Look No Further Than DC for School Choice Need

Just 42% of high school seniors will graduate in '18. School choice naysayers ignore the evidence at their feet.

Jordan Candler · Mar. 2, 2018

Our nation’s capital is home to many rich and affluent lawmakers and lobbyists. Which means most of them have the resources to send their children to the most prestigious private schools inside the Beltway. That’s understandable, but their school selection also adds to the enormous disconnect they have with lower-income groups.

School choice is vehemently opposed by Democrats, but the fact is that Washington, DC, is Exhibit A in the need for a wider range of options for ill-prepared students. Last year, 73% of high school seniors in DC graduated, The Washington Post reports, but that figure is estimated to plummet to just 42% this year.

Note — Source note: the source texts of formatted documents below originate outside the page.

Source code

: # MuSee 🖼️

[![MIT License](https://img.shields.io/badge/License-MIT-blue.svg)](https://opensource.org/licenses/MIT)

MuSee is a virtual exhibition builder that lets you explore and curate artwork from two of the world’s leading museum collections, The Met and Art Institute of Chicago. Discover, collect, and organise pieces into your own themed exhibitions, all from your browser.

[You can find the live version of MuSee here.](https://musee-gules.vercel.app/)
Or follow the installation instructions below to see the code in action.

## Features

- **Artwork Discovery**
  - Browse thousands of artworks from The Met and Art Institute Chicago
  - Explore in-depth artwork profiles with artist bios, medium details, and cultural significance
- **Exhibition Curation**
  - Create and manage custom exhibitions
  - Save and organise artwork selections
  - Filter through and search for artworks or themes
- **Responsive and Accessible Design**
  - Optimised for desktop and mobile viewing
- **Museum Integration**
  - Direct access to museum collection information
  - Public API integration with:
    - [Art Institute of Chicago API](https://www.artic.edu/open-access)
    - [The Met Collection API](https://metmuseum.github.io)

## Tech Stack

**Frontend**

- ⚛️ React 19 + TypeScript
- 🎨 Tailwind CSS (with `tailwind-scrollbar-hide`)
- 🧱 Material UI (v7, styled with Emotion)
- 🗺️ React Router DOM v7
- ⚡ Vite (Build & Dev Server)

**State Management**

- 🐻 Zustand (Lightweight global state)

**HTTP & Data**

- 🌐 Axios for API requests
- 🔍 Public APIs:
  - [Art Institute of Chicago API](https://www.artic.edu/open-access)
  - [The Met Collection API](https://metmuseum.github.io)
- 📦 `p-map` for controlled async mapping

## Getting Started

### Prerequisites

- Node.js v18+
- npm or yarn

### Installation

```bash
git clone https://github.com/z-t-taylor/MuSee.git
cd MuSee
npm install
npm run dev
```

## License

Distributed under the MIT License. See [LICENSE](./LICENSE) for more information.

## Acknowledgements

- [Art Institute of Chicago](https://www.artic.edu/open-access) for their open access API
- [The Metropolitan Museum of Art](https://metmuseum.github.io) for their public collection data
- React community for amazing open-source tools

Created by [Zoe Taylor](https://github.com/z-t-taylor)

Interestingly, there’s a nefarious reason for the considerable decrease. The Post writes that DC “had celebrated a 20-point increase in its graduation rate since 2011.” However, “The likely drop in the graduation rate is the latest fallout from an investigation that cast doubt on the validity of diplomas awarded last year. The graduation rate in 2017 was 73 percent, but the probe revealed that one in three graduates received their diplomas in violation of city policy. Those students had walked across graduation stages despite missing too many classes or improperly taking makeup classes.”

In other words, DC schools were inflating the graduation number. The Post points out that “teachers felt pressured to award diplomas even if teens failed to meet requirements, all in the name of improving graduation rates.” This is a nationwide problem, but it’s evidently a monolithic one in the nation’s capital. In December, The Washington Post published another report on overall U.S. graduation rates. As of 2016, cumulative data showed that 84% of students graduate.

That Post report also noted: “There are … reasons to be skeptical. Some districts have used questionable methods to get students to the finish line, including softening grading scales and using credit recovery programs, which allow students to take abbreviated versions of courses to make up for failing grades.”

The fact of the matter is that, as John Sexton points out, a participation trophy is the entirely wrong way to approach education, especially when “many of the kids receiving them weren’t even participating.” A 42% graduation rate is simply unacceptable. As it turns out, the best evidence for school choice — translation: accountability and better performance — is sitting right outside lawmakers’ and lobbyists’ homes.